What I’ve come to realize from the Hawke-a-thon is that while the 55-year-old Austin native has played his share of heroes and villains, he’s better at playing guys who are weak or profoundly torn in some way, where he can make his eyes go all wide with fear and make you wonder whether he’s going to break for good or for evil. Think of how vividly he played the minister with existential doubts in First Reformed, the alcoholic gunslinger of The Magnificent Seven, the hapless kid brother in Before the Devil Knows You’re Dead, and even the bullied rookie cop in Training Day. He’s best when he has some desperation about him, and that quality is displayed to good effect in The Lowdown as a rare book dealer and “truthstorian” who is utterly terrified as he confronts a powerful Oklahoma family.
The show begins with the apparent suicide of Dale Washberg (Tim Blake Nelson), the closeted-gay rainbow sheep of his family, about a week after Lee published an unflattering profile of his family in a publication much like the Fort Worth Weekly. Despite this, Lee and some others don’t think Dale’s death from a close-range gunshot to the head is a suicide, because Dale used his veto power to block his family from doing so much business. Now that he’s gone, his brother Donald (Kyle MacLachlan) is free to run for governor of the Sooner State. As Lee finds incriminating notes from Dale in the pages of the dead man’s first-edition Jim Thompson pulp novels, the truthstorian is targeted by white supremacists, a mobbed-up construction company, and Donald’s personal fixer (Keith David), who’s less than enthused about the new friends his boss is making.

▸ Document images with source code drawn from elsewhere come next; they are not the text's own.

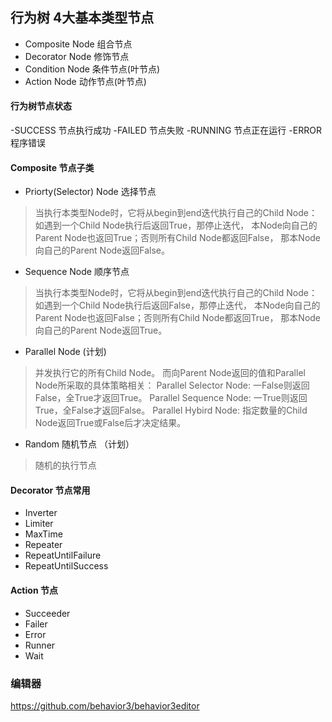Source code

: 
## 行为树 4大基本类型节点

- Composite  Node   组合节点
- Decorator  Node   修饰节点
- Condition  Node   条件节点(叶节点)
- Action     Node   动作节点(叶节点)


####  行为树节点状态

 -SUCCESS 节点执行成功
 -FAILED  节点失败
 -RUNNING 节点正在运行
 -ERROR   程序错误



#### Composite 节点子类

- Priorty(Selector) Node   选择节点

>当执行本类型Node时，它将从begin到end迭代执行自己的Child Node：
如遇到一个Child Node执行后返回True，那停止迭代，
本Node向自己的Parent Node也返回True；否则所有Child Node都返回False，
那本Node向自己的Parent Node返回False。


- Sequence Node   顺序节点

>当执行本类型Node时，它将从begin到end迭代执行自己的Child Node：
如遇到一个Child Node执行后返回False，那停止迭代，
本Node向自己的Parent Node也返回False；否则所有Child Node都返回True，
那本Node向自己的Parent Node返回True。

 

- Parallel Node   (计划)

>并发执行它的所有Child Node。
而向Parent Node返回的值和Parallel Node所采取的具体策略相关：
Parallel Selector Node: 一False则返回False，全True才返回True。
Parallel Sequence Node: 一True则返回True，全False才返回False。
Parallel Hybird Node: 指定数量的Child Node返回True或False后才决定结果。

- Random 随机节点  （计划）

>随机的执行节点


#### Decorator 节点常用
- Inverter
- Limiter
- MaxTime
- Repeater
- RepeatUntilFailure
- RepeatUntilSuccess

#### Action 节点

- Succeeder
- Failer
- Error
- Runner
- Wait



### 编辑器
https://github.com/behavior3/behavior3editor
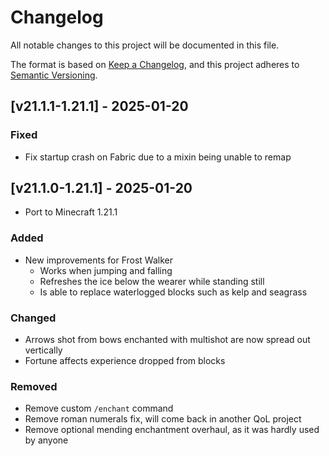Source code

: # Changelog
All notable changes to this project will be documented in this file.

The format is based on [Keep a Changelog](https://keepachangelog.com/en/1.0.0/),
and this project adheres to [Semantic Versioning](https://semver.org/spec/v2.0.0.html).

## [v21.1.1-1.21.1] - 2025-01-20
### Fixed
- Fix startup crash on Fabric due to a mixin being unable to remap

## [v21.1.0-1.21.1] - 2025-01-20
- Port to Minecraft 1.21.1
### Added
- New improvements for Frost Walker
  - Works when jumping and falling
  - Refreshes the ice below the wearer while standing still
  - Is able to replace waterlogged blocks such as kelp and seagrass
### Changed
- Arrows shot from bows enchanted with multishot are now spread out vertically
- Fortune affects experience dropped from blocks
### Removed
- Remove custom `/enchant` command
- Remove roman numerals fix, will come back in another QoL project
- Remove optional mending enchantment overhaul, as it was hardly used by anyone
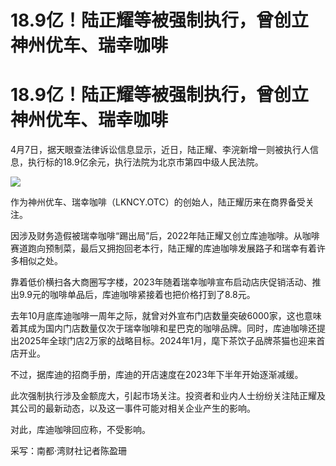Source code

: # 18.9亿！陆正耀等被强制执行，曾创立神州优车、瑞幸咖啡

# 18.9亿！陆正耀等被强制执行，曾创立神州优车、瑞幸咖啡

4月7日，据天眼查法律诉讼信息显示，近日，陆正耀、李浣新增一则被执行人信息，执行标的18.9亿余元，执行法院为北京市第四中级人民法院。

![](https://inews.gtimg.com/om_bt/O0P0PuSSUU_4_zaYzIez6C8VXfvJ_DAcdPKUk1J5VIdxoAA/1000)

作为神州优车、瑞幸咖啡（LKNCY.OTC）的创始人，陆正耀历来在商界备受关注。

因涉及财务造假被瑞幸咖啡“踢出局”后，2022年陆正耀又创立库迪咖啡。从咖啡赛道跑向预制菜，最后又拥抱回老本行，陆正耀的库迪咖啡发展路子和瑞幸有着许多相似之处。

靠着低价横扫各大商圈写字楼，2023年随着瑞幸咖啡宣布启动店庆促销活动、推出9.9元的咖啡单品后，库迪咖啡紧接着也把价格打到了8.8元。

去年10月底库迪咖啡一周年之际，就曾对外宣布门店数量突破6000家，这也意味着其成为国内门店数量仅次于瑞幸咖啡和星巴克的咖啡品牌。同时，库迪咖啡还提出2025年全球门店2万家的战略目标。2024年1月，麾下茶饮子品牌茶猫也迎来首店开业。

不过，据库迪的招商手册，库迪的开店速度在2023年下半年开始逐渐减缓。

此次强制执行涉及金额庞大，引起市场关注。投资者和业内人士纷纷关注陆正耀及其公司的最新动态，以及这一事件可能对相关企业产生的影响。

对此，库迪咖啡回应称，不受影响。

采写：南都·湾财社记者陈盈珊

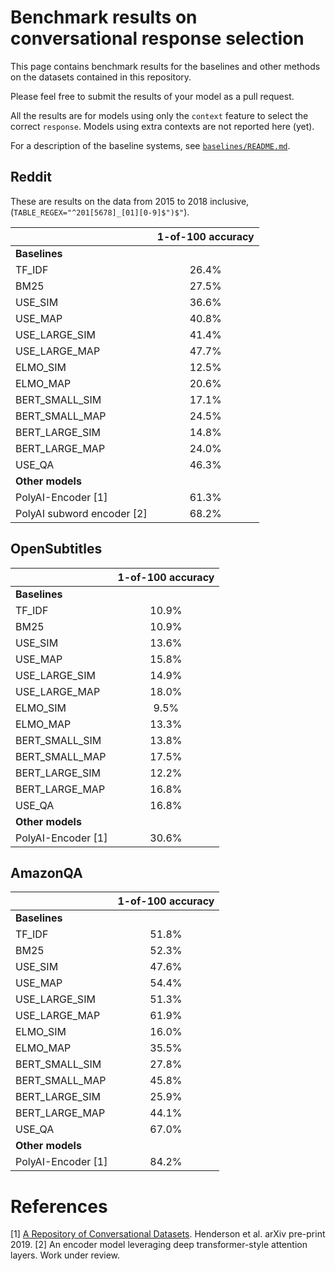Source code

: # Benchmark results on conversational response selection

This page contains benchmark results for the baselines and other methods on the datasets contained in this repository.

Please feel free to submit the results of your model as a pull request.

All the results are for models using only the `context` feature to select the correct `response`. Models using extra contexts are not reported here (yet).

For a description of the baseline systems, see [`baselines/README.md`](baselines/README.md).

## Reddit

These are results on the data from 2015 to 2018 inclusive,  (`TABLE_REGEX="^201[5678]_[01][0-9]$")$"`).


|         	       | 1-of-100 accuracy 	|
| :---             | :---:	            |
| **Baselines**    |                    |         	
| TF_IDF           | 26.4%             	|
| BM25        	   | 27.5%             	|
| USE_SIM        	 | 36.6%             	|
| USE_MAP        	 | 40.8%             	|
| USE_LARGE_SIM    | 41.4%             	|
| USE_LARGE_MAP    | 47.7%             	|
| ELMO_SIM         | 12.5%             	|
| ELMO_MAP         | 20.6%             	|
| BERT_SMALL_SIM   | 17.1%             	|
| BERT_SMALL_MAP   | 24.5%              |
| BERT_LARGE_SIM   | 14.8%         	    |
| BERT_LARGE_MAP   | 24.0%         	    |
| USE_QA           | 46.3%              |
| **Other models** |                    |
| PolyAI-Encoder [1]	  | 61.3%         |
| PolyAI subword encoder [2] | 68.2%    |


## OpenSubtitles

|         	       | 1-of-100 accuracy 	|
| :---             | :---:	            |
| **Baselines**    |                    |         	
| TF_IDF           | 10.9%             	|
| BM25        	   | 10.9%             	|
| USE_SIM        	 | 13.6%             	|
| USE_MAP        	 | 15.8%             	|
| USE_LARGE_SIM    | 14.9%             	|
| USE_LARGE_MAP    | 18.0%             	|
| ELMO_SIM         | 9.5%             	|
| ELMO_MAP         | 13.3%             	|
| BERT_SMALL_SIM   | 13.8%             	|
| BERT_SMALL_MAP   | 17.5%             	|
| BERT_LARGE_SIM   | 12.2%             	|
| BERT_LARGE_MAP   | 16.8%           	  |
| USE_QA           | 16.8%              |
| **Other models** |                    |
| PolyAI-Encoder [1]	  | 30.6%             	|


## AmazonQA

|         	       | 1-of-100 accuracy 	|
| :---             | :---:	            |
| **Baselines**    |                    |         	
| TF_IDF           | 51.8%             	|
| BM25        	   | 52.3%             	|
| USE_SIM        	 | 47.6%             	|
| USE_MAP        	 | 54.4%             	|
| USE_LARGE_SIM    | 51.3%             	|
| USE_LARGE_MAP    | 61.9%             	|
| ELMO_SIM         | 16.0%             	|
| ELMO_MAP         | 35.5%             	|
| BERT_SMALL_SIM   | 27.8%              |
| BERT_SMALL_MAP   | 45.8%             	|
| BERT_LARGE_SIM   | 25.9%             	|
| BERT_LARGE_MAP   | 44.1%           	  |
| USE_QA           | 67.0%              |
| **Other models** |                    |
| PolyAI-Encoder [1]	  | 84.2%             	|


# References

[1] [A Repository of Conversational Datasets](https://arxiv.org/abs/1904.06472). Henderson et al. arXiv pre-print 2019.
[2] An encoder model leveraging deep transformer-style attention layers. Work under review.
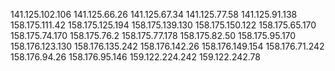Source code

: 141.125.102.106
141.125.66.26
141.125.67.34
141.125.77.58
141.125.91.138
158.175.111.42
158.175.125.194
158.175.139.130
158.175.150.122
158.175.65.170
158.175.74.170
158.175.76.2
158.175.77.178
158.175.82.50
158.175.95.170
158.176.123.130
158.176.135.242
158.176.142.26
158.176.149.154
158.176.71.242
158.176.94.26
158.176.95.146
159.122.224.242
159.122.242.78
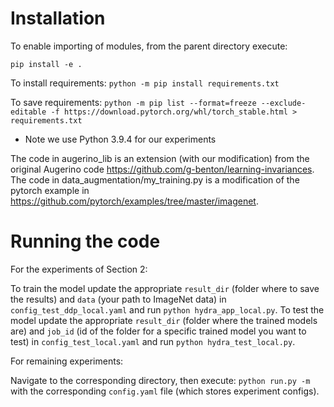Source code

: 

# Installation

To enable importing of modules, from the parent directory execute:

`pip install -e .`


To install requirements: `python -m pip install requirements.txt`

To save requirements: `python -m pip list --format=freeze --exclude-editable -f https://download.pytorch.org/whl/torch_stable.html > requirements.txt`

* Note we use Python 3.9.4 for our experiments

The code in augerino_lib is an extension (with our modification) from the original Augerino code https://github.com/g-benton/learning-invariances. The code in data_augmentation/my_training.py is a modification of the pytorch example in https://github.com/pytorch/examples/tree/master/imagenet.

# Running the code 

For the experiments of Section 2:

To train the model update the appropriate `result_dir` (folder where to save the results) and `data` (your path to ImageNet data) in `config_test_ddp_local.yaml` and run `python hydra_app_local.py`.
To test the model update the appropriate `result_dir` (folder where the trained models are) and `job_id` (id of the folder for a specific trained model you want to test) in `config_test_local.yaml` and run `python hydra_test_local.py`.


For remaining experiments: 

Navigate to the corresponding directory, then execute: `python run.py -m` with the corresponding `config.yaml` file (which stores experiment configs).
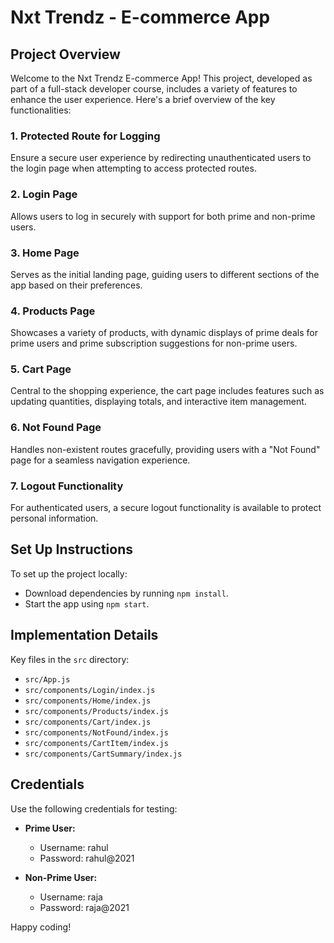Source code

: # Nxt Trendz - E-commerce App

## Project Overview

Welcome to the Nxt Trendz E-commerce App! This project, developed as part of a full-stack developer course, includes a variety of features to enhance the user experience. Here's a brief overview of the key functionalities:

### 1. **Protected Route for Logging**

Ensure a secure user experience by redirecting unauthenticated users to the login page when attempting to access protected routes.

### 2. **Login Page**

Allows users to log in securely with support for both prime and non-prime users.

### 3. **Home Page**

Serves as the initial landing page, guiding users to different sections of the app based on their preferences.

### 4. **Products Page**

Showcases a variety of products, with dynamic displays of prime deals for prime users and prime subscription suggestions for non-prime users.

### 5. **Cart Page**

Central to the shopping experience, the cart page includes features such as updating quantities, displaying totals, and interactive item management.

### 6. **Not Found Page**

Handles non-existent routes gracefully, providing users with a "Not Found" page for a seamless navigation experience.

### 7. **Logout Functionality**

For authenticated users, a secure logout functionality is available to protect personal information.

## Set Up Instructions

To set up the project locally:

- Download dependencies by running `npm install`.
- Start the app using `npm start`.

## Implementation Details

Key files in the `src` directory:

- `src/App.js`
- `src/components/Login/index.js`
- `src/components/Home/index.js`
- `src/components/Products/index.js`
- `src/components/Cart/index.js`
- `src/components/NotFound/index.js`
- `src/components/CartItem/index.js`
- `src/components/CartSummary/index.js`

## Credentials

Use the following credentials for testing:

- **Prime User:**
  - Username: rahul
  - Password: rahul@2021

- **Non-Prime User:**
  - Username: raja
  - Password: raja@2021

Happy coding!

This series is created by Sterlin Harjo, the Seminole writer best known for co-creating and running Reservation Dogs, a previous FX/Hulu series also set in Oklahoma about a group of Native American teens. Harjo’s sense of humor seeps through the detective plot here, as Lee is kidnapped by gun-toting thugs in front of his bookstore, and everybody blames Lee for his own abduction. His bodyguard (Cody Lightning), who was employed to keep him safe, is incredulous: “Why the fuck did you get kidnapped, pedo? You’re a grown-ass man!”
The bodyguard also can’t understand why Lee objects to being called “pedo.”
Harjo means to make a commentary on white do-gooders like Lee, who knows that the Washbergs have ties to infamous Oklahoma crimes like the Osage murders and the Tulsa race massacre. However, it’s hard to disentangle the damage resulting from Lee’s good intentions from the damage resulting from his being a dumbass. Lee doesn’t know how to play it cool, so he royally pisses off Donald by confronting him about his business dealings in the men’s room at Dale’s funeral. Later Lee learns that Dale left an alternate will that bequeathed important Washberg land to an elderly Native friend (played by the late Graham Greene), and when Lee asks Dale’s alcoholic widow (Jeanne Tripplehorn) about the document, it leads directly to the old man’s murder.
The series has a gallery of tasty supporting characters: Lee’s teenage daughter (Ryan Kiera Armstrong), who does better detective work than him; the shady lawyer (Macon Blair) who is Lee’s landlord; the owner of a rival Black newspaper (Killer Mike) who occasionally employs Lee; and Lee’s former business partner (Peter Dinklage), who’s smarter than him but also profoundly self-destructive.
(Lee’s physical altercation with that ex-partner yields an important life lesson: Don’t fight a dwarf. Not only will you look like a bully, but the dwarf is probably the perfect height to punch you in the genitals.)
I write these words with seven of the series’ eight episodes having aired. By the time you read them, the finale will have dropped, resolving the cliffhanger with Lee in a Mexican standoff with the Native friend’s killer in a packed whites-only church. What’s clear is that Hawke holds together The Lowdown and its yarn about Lee’s shambolic quest for the truth, where he’s frequently armed with only his ability to tell stories, one of which name-checks Fort Worth and gets him out of a jam. As long as he’s our guide to the Okie corruption, we’ll follow him.